GW Pharmaceuticals plc announces the initiation of the Phase III clinical trials programme of Sativex in the treatment of pain in patients with advanced cancer, who experience inadequate analgesia during optimized chronic opioid therapy. This indication represents the initial target indication for Sativex in the United States.
The Phase III programme is being performed in conjunction with GW’s licensing partner for Sativex in the US, Otsuka Pharmaceutical Co. Ltd. The programme, which is fully funded by Otsuka, includes two Phase III randomised placebo-controlled multi-centre multinational trials as well as a long term extension study. Each Phase III trial will include approximately 370 patients and will evaluate the efficacy and safety of Sativex versus placebo over a 5 week treatment period.
The primary efficacy measure of the Phase III trials is a patient assessment of pain using a 0-10 Numeric Rating Scale (NRS), and the primary analysis is the “continuous response analysis of percent improvement from baseline” (an analysis of percent improvement in pain across the spectrum of response levels). This analysis has yielded statistically0 significant results in both the Phase II a and II b trials and has been the key efficacy parameter discussed in the product labelling of several recently approved medicines in the US for pain. The dose range employed in the studies is 3 – 10 sprays per day.
The Phase III programme follows the announcement earlier this year of positive data from a Phase II b trial. Since this time, GW and Otsuka have met with the Food & Drug Administration (FDA) at an “end of Phase II” clinical meeting to review the Phase II clinical data and the Phase III trial design. GW and Otsuka are also currently engaged in discussions with the FDA regarding other aspects of the development plan.
Each of the Phase III trials is expected to recruit patients in Europe, North America, Latin America and Asia. The first Phase III trial site has now been initiated in Europe and the first patient is expected to be recruited during December 2010. The principal investigator of the first study is Dr. Russell K. Portenoy, Chairman of the Department of Pain Medicine and Palliative Care at Beth Israel Medical Centre in New York City. The second Phase III study is expected to commence in mid 2011.
The Phase II b trial evaluated three dose ranges of Sativex – a low dose (1-4 sprays per day), mid dose (6-10 sprays per day), and high dose (11-16 sprays per day) over a 5 week treatment period. In this study, the continuous response analysis showed statistically significant results in favour of Sativex for both the Sativex low and mid dose groups versus placebo (p=0.008 and p=0.038, respectively). The low and mid dose Sativex groups, when combined, were also significantly superior to placebo for the primary outcome measure (p=0.006) and for the important secondary efficacy measure of reduction in sleep disruption (p=0.016).

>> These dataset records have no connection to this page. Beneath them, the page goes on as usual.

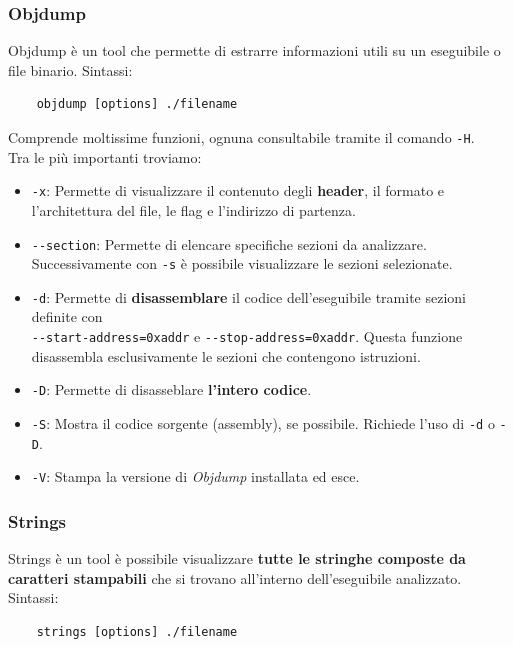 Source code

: \documentclass{article}
\begin{document}
\subsubsection{Objdump}
Objdump è un tool che permette di estrarre informazioni utili su un
eseguibile o file binario. Sintassi:
\begin{verbatim}
	objdump [options] ./filename
\end{verbatim}

Comprende moltissime funzioni, ognuna consultabile tramite il comando \verb|-H|.\\
Tra le più importanti troviamo:
\begin{itemize}
	\item \verb|-x|: Permette di visualizzare il contenuto degli \textbf{header}, il formato e l'architettura del file, le flag e l'indirizzo di partenza.
	
	\item \verb|--section|: Permette di elencare specifiche sezioni da analizzare. Successivamente con \verb|-s| è possibile visualizzare le sezioni selezionate.
	
	\item \verb|-d|: Permette di \textbf{disassemblare} il codice dell'eseguibile tramite sezioni definite con\\ \verb|--start-address=0xaddr| e \verb|--stop-address=0xaddr|. Questa funzione disassembla esclusivamente le sezioni che contengono istruzioni.
	
	\item \verb|-D|: Permette di disasseblare \textbf{l'intero codice}.
	
	\item \verb|-S|: Mostra il codice sorgente (assembly), se possibile. Richiede l'uso di \verb|-d| o \verb|-D|.
	
	\item \verb|-V|: Stampa la versione di \textit{Objdump} installata ed esce.
\end{itemize}

\subsubsection{Strings}
Strings è un tool è possibile visualizzare \textbf{tutte le stringhe composte da caratteri stampabili} che si trovano all’interno dell’eseguibile analizzato. Sintassi:
\begin{verbatim}
	strings [options] ./filename
\end{verbatim}
\end{document}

The results of this Phase II b dose ranging study were consistent with a previous Phase II a, 3-week clinical trial in 177 patients. In this prior study, Sativex showed a statistically significant improvement versus placebo in the continuous response analysis of improvement in average daily pain (p=0.044).
Dr. Stephen Wright, GW’s R&D Director, said, “We are pleased to have arrived at this important milestone in the development of Sativex for cancer pain. It aims to address the needs of the many patients with advanced cancer who do not attain adequate pain relief from an opioid regimen. We have completed two large Phase II trials with positive results and look forward to working with Otsuka on this comprehensive Phase III programme for Sativex in this important indication.”

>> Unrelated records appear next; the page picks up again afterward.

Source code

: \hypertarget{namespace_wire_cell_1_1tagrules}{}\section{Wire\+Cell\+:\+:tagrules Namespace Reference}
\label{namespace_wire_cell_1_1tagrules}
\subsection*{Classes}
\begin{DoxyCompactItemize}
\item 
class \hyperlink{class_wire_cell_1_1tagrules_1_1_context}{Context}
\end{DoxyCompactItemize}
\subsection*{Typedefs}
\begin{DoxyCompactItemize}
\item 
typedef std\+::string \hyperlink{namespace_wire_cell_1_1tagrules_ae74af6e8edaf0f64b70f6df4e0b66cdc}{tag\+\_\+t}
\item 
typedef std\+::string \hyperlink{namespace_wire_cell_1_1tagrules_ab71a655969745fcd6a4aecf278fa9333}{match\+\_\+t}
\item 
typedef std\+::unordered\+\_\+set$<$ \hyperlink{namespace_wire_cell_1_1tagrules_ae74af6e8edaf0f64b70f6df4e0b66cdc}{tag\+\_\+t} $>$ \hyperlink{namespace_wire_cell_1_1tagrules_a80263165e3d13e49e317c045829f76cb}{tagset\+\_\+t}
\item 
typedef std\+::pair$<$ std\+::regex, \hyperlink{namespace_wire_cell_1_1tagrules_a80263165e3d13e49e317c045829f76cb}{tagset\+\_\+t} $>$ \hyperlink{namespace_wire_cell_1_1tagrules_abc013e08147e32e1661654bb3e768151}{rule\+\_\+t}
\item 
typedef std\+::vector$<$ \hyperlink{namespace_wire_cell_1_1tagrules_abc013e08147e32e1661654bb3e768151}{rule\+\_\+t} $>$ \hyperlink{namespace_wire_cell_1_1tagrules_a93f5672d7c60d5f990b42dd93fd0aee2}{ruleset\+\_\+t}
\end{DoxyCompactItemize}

Sativex is approved in the UK, Spain, Canada and New Zealand as a treatment for Multiple Sclerosis (MS) spasticity and GW aims to seek approval for Sativex in this MS indication across Europe and other selected markets. Cancer pain represents the initial target indication for Sativex in the US. It is intended that the Phase III cancer pain data will also be used by GW for future regulatory applications in this indication in Europe and around the world.